▶ **TASK REQUIREMENTS**
Copy out all the entries word for word.

▶ **Collected data**

++++++

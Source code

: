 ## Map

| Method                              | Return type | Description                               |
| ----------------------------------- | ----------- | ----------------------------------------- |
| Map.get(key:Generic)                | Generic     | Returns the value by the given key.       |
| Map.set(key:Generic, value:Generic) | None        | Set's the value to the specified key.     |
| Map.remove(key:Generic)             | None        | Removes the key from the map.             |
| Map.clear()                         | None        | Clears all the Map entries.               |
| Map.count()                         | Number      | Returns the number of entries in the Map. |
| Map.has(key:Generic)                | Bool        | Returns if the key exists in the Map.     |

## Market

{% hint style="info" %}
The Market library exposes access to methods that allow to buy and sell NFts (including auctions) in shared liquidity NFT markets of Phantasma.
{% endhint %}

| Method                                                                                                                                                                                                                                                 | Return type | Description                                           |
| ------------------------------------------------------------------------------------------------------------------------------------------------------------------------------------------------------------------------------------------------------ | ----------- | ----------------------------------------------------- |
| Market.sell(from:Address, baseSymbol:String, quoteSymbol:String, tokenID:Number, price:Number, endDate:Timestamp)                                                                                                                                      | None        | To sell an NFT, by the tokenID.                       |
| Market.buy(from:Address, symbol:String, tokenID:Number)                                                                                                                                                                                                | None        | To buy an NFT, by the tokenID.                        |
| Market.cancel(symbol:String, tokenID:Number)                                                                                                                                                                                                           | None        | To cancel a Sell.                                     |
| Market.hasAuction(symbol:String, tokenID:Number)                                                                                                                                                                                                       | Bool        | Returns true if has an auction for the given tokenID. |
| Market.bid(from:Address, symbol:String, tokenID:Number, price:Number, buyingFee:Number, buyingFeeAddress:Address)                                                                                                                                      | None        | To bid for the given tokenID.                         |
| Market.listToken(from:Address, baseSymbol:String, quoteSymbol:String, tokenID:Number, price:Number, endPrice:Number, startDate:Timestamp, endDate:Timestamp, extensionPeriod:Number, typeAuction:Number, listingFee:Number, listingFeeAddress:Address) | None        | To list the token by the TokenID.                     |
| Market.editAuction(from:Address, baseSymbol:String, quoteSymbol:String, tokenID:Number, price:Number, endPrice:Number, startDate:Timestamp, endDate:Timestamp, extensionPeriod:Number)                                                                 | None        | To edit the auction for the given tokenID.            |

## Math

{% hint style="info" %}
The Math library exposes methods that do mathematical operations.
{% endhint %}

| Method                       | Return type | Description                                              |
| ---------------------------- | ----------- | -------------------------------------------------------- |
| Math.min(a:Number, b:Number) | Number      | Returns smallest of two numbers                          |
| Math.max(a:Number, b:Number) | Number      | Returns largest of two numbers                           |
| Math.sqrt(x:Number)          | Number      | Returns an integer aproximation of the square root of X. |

++++++

▶ **RESULT OF THE TASK**
Source code

: ## Map

| Method                              | Return type | Description                               |
| ----------------------------------- | ----------- | ----------------------------------------- |
| Map.get(key:Generic)                | Generic     | Returns the value by the given key.       |
| Map.set(key:Generic, value:Generic) | None        | Set's the value to the specified key.     |
| Map.remove(key:Generic)             | None        | Removes the key from the map.             |
| Map.clear()                         | None        | Clears all the Map entries.               |
| Map.count()                         | Number      | Returns the number of entries in the Map. |
| Map.has(key:Generic)                | Bool        | Returns if the key exists in the Map.     |

## Market

{% hint style="info" %}
The Market library exposes access to methods that allow to buy and sell NFts (including auctions) in shared liquidity NFT markets of Phantasma.
{% endhint %}

| Method                                                                                                                                                                                                                                                 | Return type | Description                                           |
| ------------------------------------------------------------------------------------------------------------------------------------------------------------------------------------------------------------------------------------------------------ | ----------- | ----------------------------------------------------- |
| Market.sell(from:Address, baseSymbol:String, quoteSymbol:String, tokenID:Number, price:Number, endDate:Timestamp)                                                                                                                                      | None        | To sell an NFT, by the tokenID.                       |
| Market.buy(from:Address, symbol:String, tokenID:Number)                                                                                                                                                                                                | None        | To buy an NFT, by the tokenID.                        |
| Market.cancel(symbol:String, tokenID:Number)                                                                                                                                                                                                           | None        | To cancel a Sell.                                     |
| Market.hasAuction(symbol:String, tokenID:Number)                                                                                                                                                                                                       | Bool        | Returns true if has an auction for the given tokenID. |
| Market.bid(from:Address, symbol:String, tokenID:Number, price:Number, buyingFee:Number, buyingFeeAddress:Address)                                                                                                                                      | None        | To bid for the given tokenID.                         |
| Market.listToken(from:Address, baseSymbol:String, quoteSymbol:String, tokenID:Number, price:Number, endPrice:Number, startDate:Timestamp, endDate:Timestamp, extensionPeriod:Number, typeAuction:Number, listingFee:Number, listingFeeAddress:Address) | None        | To list the token by the TokenID.                     |
| Market.editAuction(from:Address, baseSymbol:String, quoteSymbol:String, tokenID:Number, price:Number, endPrice:Number, startDate:Timestamp, endDate:Timestamp, extensionPeriod:Number)                                                                 | None        | To edit the auction for the given tokenID.            |

## Math

{% hint style="info" %}
The Math library exposes methods that do mathematical operations.
{% endhint %}

| Method                       | Return type | Description                                              |
| ---------------------------- | ----------- | -------------------------------------------------------- |
| Math.min(a:Number, b:Number) | Number      | Returns smallest of two numbers                          |
| Math.max(a:Number, b:Number) | Number      | Returns largest of two numbers                           |
| Math.sqrt(x:Number)          | Number      | Returns an integer aproximation of the square root of X. |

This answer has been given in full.